* **Work item**: Reproduce every entry exactly, without alteration.

* **Input data**:
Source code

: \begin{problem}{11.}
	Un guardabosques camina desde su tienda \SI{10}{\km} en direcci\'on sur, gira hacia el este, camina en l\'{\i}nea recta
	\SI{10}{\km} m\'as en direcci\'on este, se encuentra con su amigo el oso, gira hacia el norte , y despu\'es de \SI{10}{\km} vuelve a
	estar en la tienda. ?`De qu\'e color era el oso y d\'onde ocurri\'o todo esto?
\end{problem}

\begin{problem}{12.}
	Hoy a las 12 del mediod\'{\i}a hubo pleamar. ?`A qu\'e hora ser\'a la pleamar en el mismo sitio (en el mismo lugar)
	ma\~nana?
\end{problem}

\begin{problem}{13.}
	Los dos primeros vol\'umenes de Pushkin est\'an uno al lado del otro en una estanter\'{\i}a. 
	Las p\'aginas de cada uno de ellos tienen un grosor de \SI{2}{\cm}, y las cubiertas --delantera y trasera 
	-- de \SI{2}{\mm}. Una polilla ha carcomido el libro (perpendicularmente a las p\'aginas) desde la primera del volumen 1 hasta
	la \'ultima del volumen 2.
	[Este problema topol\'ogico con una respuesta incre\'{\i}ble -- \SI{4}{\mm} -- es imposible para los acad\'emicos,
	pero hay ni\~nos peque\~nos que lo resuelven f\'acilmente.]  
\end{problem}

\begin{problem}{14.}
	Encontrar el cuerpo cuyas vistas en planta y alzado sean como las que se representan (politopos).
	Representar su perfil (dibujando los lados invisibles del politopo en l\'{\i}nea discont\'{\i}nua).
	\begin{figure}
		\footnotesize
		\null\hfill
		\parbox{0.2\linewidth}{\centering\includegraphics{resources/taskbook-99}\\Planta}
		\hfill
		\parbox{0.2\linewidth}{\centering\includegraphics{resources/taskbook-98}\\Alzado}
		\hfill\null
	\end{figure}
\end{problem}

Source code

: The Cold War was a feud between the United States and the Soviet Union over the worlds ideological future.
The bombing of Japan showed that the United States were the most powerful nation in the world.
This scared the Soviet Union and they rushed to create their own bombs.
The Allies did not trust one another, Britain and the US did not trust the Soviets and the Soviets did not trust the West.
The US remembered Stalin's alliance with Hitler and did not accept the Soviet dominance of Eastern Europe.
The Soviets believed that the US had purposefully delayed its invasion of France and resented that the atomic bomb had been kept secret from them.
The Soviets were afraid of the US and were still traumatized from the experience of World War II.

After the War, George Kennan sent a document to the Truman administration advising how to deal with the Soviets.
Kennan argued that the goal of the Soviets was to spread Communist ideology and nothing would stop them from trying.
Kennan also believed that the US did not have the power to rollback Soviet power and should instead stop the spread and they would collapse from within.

* **Response area**:
Source code

: \begin{problem}{11.}
	Un guardabosques camina desde su tienda \SI{10}{\km} en direcci\'on sur, gira hacia el este, camina en l\'{\i}nea recta
	\SI{10}{\km} m\'as en direcci\'on este, se encuentra con su amigo el oso, gira hacia el norte , y despu\'es de \SI{10}{\km} vuelve a
	estar en la tienda. ?`De qu\'e color era el oso y d\'onde ocurri\'o todo esto?
\end{problem}

\begin{problem}{12.}
	Hoy a las 12 del mediod\'{\i}a hubo pleamar. ?`A qu\'e hora ser\'a la pleamar en el mismo sitio (en el mismo lugar)
	ma\~nana?
\end{problem}

\begin{problem}{13.}
	Los dos primeros vol\'umenes de Pushkin est\'an uno al lado del otro en una estanter\'{\i}a. 
	Las p\'aginas de cada uno de ellos tienen un grosor de \SI{2}{\cm}, y las cubiertas --delantera y trasera 
	-- de \SI{2}{\mm}. Una polilla ha carcomido el libro (perpendicularmente a las p\'aginas) desde la primera del volumen 1 hasta
	la \'ultima del volumen 2.
	[Este problema topol\'ogico con una respuesta incre\'{\i}ble -- \SI{4}{\mm} -- es imposible para los acad\'emicos,
	pero hay ni\~nos peque\~nos que lo resuelven f\'acilmente.]  
\end{problem}

\begin{problem}{14.}
	Encontrar el cuerpo cuyas vistas en planta y alzado sean como las que se representan (politopos).
	Representar su perfil (dibujando los lados invisibles del politopo en l\'{\i}nea discont\'{\i}nua).
	\begin{figure}
		\footnotesize
		\null\hfill
		\parbox{0.2\linewidth}{\centering\includegraphics{resources/taskbook-99}\\Planta}
		\hfill
		\parbox{0.2\linewidth}{\centering\includegraphics{resources/taskbook-98}\\Alzado}
		\hfill\null
	\end{figure}
\end{problem}

Source code

: The Cold War was a feud between the United States and the Soviet Union over the worlds ideological future.
The bombing of Japan showed that the United States were the most powerful nation in the world.
This scared the Soviet Union and they rushed to create their own bombs.
The Allies did not trust one another, Britain and the US did not trust the Soviets and the Soviets did not trust the West.
The US remembered Stalin's alliance with Hitler and did not accept the Soviet dominance of Eastern Europe.
The Soviets believed that the US had purposefully delayed its invasion of France and resented that the atomic bomb had been kept secret from them.
The Soviets were afraid of the US and were still traumatized from the experience of World War II.

After the War, George Kennan sent a document to the Truman administration advising how to deal with the Soviets.
Kennan argued that the goal of the Soviets was to spread Communist ideology and nothing would stop them from trying.
Kennan also believed that the US did not have the power to rollback Soviet power and should instead stop the spread and they would collapse from within.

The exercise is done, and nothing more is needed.